10. Eiser heeft aangevoerd dat verweerder uitgaat van een onjuiste dienstperiode van eiser en daarom ten onrechte concludeert dat artikel 1(F) van het Vluchtelingenverdrag op hem van toepassing is. Eiser heeft in de antwoorden op de schriftelijke vragen aangegeven dat hij in 1997 in dienst is gegaan en niet in 1996. Hij meent voorts dat het niet relevant is of hij in 1996 of 1997 in dienst is gegaan, omdat in de periode voor 1999 nog geen sprake was van de misstanden die vanaf 1999 plaatsvonden. Eiser heeft gemotiveerd toegelicht dat de omslag in 1999 het gevolg was van het gewapend conflict waardoor de dienstplicht geen (duidelijk) einde meer kende. Niet ter discussie staat dat eiser in 1999 is gedeserteerd, is vastgezet en daarna is overgeplaatst naar de [bedrijf ] waar deze misstanden niet plaatsvonden, aldus eiser.

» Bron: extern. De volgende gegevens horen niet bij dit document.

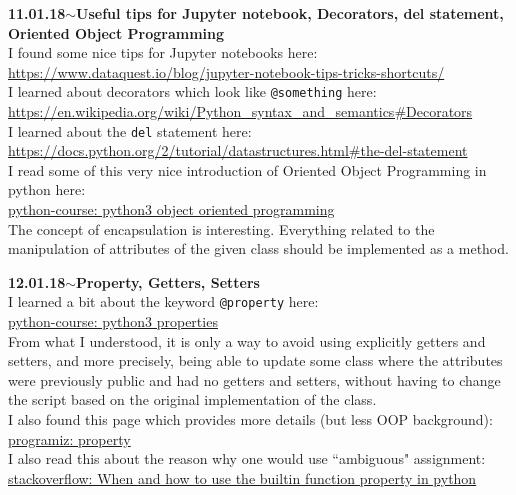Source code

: \documentclass[11pt,a4paper]{article}
\newenvironment{loggentry}[2]%
{\noindent\textbf{#1}\hspace{1cm}$\mathbf{\sim}$\text{ }\textbf{#2}\\}{\vspace{0.5cm}}
\begin{document}
\begin{loggentry}{11.01.18}{Useful tips for Jupyter notebook, Decorators, del statement, Oriented Object Programming}
I found some nice tips for Jupyter notebooks here:\\
\url{https://www.dataquest.io/blog/jupyter-notebook-tips-tricks-shortcuts/}\\
I learned about decorators which look like \texttt{@something} here:\\
\url{https://en.wikipedia.org/wiki/Python_syntax_and_semantics#Decorators}\\
I learned about the \texttt{del} statement here:\\
\url{https://docs.python.org/2/tutorial/datastructures.html#the-del-statement}\\
I read some of this very nice introduction of Oriented Object Programming in python here:\\
\href{https://www.python-course.eu/python3_object_oriented_programming.php}{python-course: python3 object oriented programming}\\
The concept of encapsulation is interesting. Everything related to the manipulation of attributes of the given class should be implemented as a method.
\end{loggentry}

\begin{loggentry}{12.01.18}{Property, Getters, Setters}
I learned a bit about the keyword \texttt{@property} here:\\
\href{https://www.python-course.eu/python3_properties.php}{python-course: python3 properties}\\
From what I understood, it is only a way to avoid using explicitly getters and setters, and more precisely, being able to update some class where the attributes were previously public and had no getters and setters, without having to change the script based on the original implementation of the class.\\
I also found this page which provides more details (but less OOP background):\\
\href{https://www.programiz.com/python-programming/property}{programiz: property}\\
I also read this about the reason why one would use ``ambiguous" assignment:\\
\href{https://stackoverflow.com/questions/1554546/when-and-how-to-use-the-builtin-function-property-in-python}{stackoverflow: When and how to use the builtin function property in python}
\end{loggentry}
\end{document}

11. De rechtbank overweegt dat verweerder uit eisers verklaringen tijdens zijn nader gehoor terecht heeft afgeleid dat eiser gelegerd was in het militaire kamp [plaats] , nabij [streek] , van 1996 tot 2000. Van 1996 tot 1998 was er geen gewapend conflict. In 1998 is eiser bevorderd tot [rang] . Gedurende de periode dat eiser [rang] was, was er sprake van een gewapend conflict met Ethiopië. Ook tijdens deze periode was eiser gelegerd in het trainingskamp [plaats] .
De rechtbank wijst op de volgende, ook door verweerder aangehaalde, passages uit het aanmeld gehoor:
pagina 6:
Bent u in militaire dienst geweest?
Ja
In welk jaar bent u in dienst gegaan?
1996.
pagina 7:
In welke plaatsen was u gelegerd?
In [plaats] de eerste zes maanden militaire training (1996). [plaats] , [plaats] , [plaats] , [plaats] , [plaats] , [plaats] en [plaats] .

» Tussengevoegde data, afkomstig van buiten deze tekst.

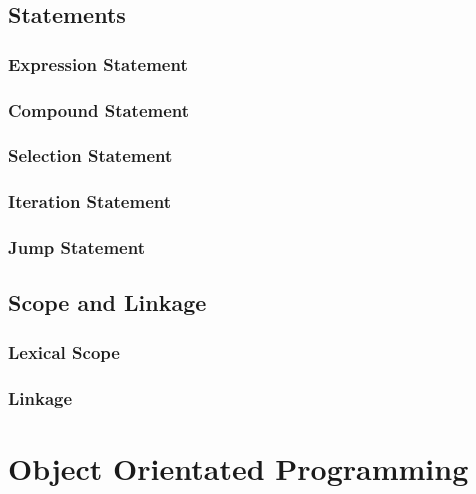 \documentclass[12pt]{report}
\begin{document}
\subsection{Statements}

\subsubsection{Expression Statement}
\subsubsection{Compound Statement}
\subsubsection{Selection Statement}
\subsubsection{Iteration Statement}
\subsubsection{Jump Statement}

\begin{doublespace}
\end{doublespace}

\subsection{Scope and Linkage}

\subsubsection{Lexical Scope}
\subsubsection{Linkage}

\begin{doublespace}
\end{doublespace}


\section{Object Orientated Programming}

\begin{doublespace}
\end{doublespace}
\end{document}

Uit eisers verklaringen tijdens het nader gehoor blijkt het volgende:
pagina 4:
De heer [eiser] verklaarde hierop het volgende.
Ik ben in 1996 voor de militaire dienst van huis vertrokken
Pagina 7
Heeft u een brief ontvangen of werd het u verteld?
Ze zeggen dat jij op een datum voor de militaire dienst naar [plaats] moet. Op die datum moest ik klaar staan voor vertrek.
Kunt u de datum nog herinneren?
Het was op [1996]
pagina 11:
U heeft verklaard dat u voor een deel van uw militaire dienst als commando diende. In welke periode was dit?
Van 1996 tot 1999 heb ik bij de commando’s gediend.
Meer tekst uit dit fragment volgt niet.